*DATA LISTING*:
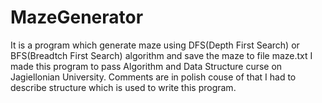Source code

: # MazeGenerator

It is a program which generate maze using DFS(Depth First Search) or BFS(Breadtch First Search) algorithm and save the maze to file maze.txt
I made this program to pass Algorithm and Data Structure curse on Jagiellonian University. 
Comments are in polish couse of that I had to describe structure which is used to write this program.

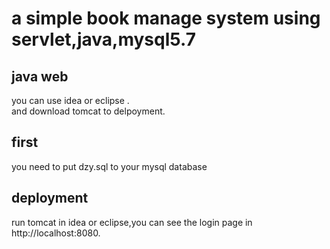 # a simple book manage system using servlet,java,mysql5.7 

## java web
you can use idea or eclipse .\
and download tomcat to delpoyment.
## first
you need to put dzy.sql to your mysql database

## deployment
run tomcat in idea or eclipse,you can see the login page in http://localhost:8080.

==

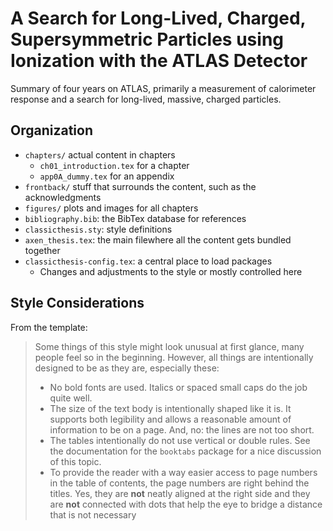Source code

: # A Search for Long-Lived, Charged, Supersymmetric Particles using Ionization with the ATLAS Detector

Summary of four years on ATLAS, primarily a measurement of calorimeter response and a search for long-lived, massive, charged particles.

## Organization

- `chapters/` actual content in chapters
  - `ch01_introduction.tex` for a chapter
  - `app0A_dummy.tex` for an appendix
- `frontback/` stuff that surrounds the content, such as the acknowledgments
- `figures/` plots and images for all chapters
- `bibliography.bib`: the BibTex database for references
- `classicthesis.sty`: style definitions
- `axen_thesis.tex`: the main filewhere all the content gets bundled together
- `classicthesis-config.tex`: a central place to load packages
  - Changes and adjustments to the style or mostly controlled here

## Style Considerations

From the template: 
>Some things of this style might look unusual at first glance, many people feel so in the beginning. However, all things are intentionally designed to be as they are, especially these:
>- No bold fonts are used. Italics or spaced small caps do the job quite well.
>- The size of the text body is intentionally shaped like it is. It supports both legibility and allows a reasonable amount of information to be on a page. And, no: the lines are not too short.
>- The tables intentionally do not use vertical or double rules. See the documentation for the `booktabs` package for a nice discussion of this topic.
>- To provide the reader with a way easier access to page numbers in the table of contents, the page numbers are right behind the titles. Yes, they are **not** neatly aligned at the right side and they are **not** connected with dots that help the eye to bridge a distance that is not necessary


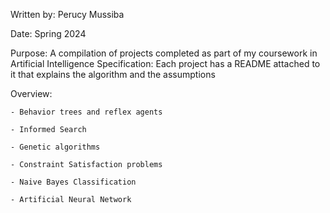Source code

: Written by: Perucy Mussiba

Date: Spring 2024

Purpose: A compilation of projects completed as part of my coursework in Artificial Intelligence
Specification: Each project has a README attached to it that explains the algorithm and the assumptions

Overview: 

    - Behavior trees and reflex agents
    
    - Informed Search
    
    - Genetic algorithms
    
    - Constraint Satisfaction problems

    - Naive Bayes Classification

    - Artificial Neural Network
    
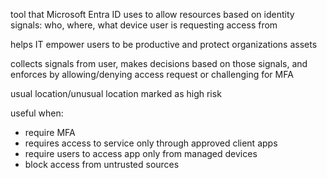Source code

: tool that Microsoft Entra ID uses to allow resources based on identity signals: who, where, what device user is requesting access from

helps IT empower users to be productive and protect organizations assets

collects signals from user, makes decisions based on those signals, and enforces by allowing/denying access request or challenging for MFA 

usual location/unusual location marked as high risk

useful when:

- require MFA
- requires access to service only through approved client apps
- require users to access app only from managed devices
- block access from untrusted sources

*TASK INSTRUCTIONS*: Could you tally how many lines of the material above include the word "based" and reply with only that count?

*YOUR SOLUTION*: 2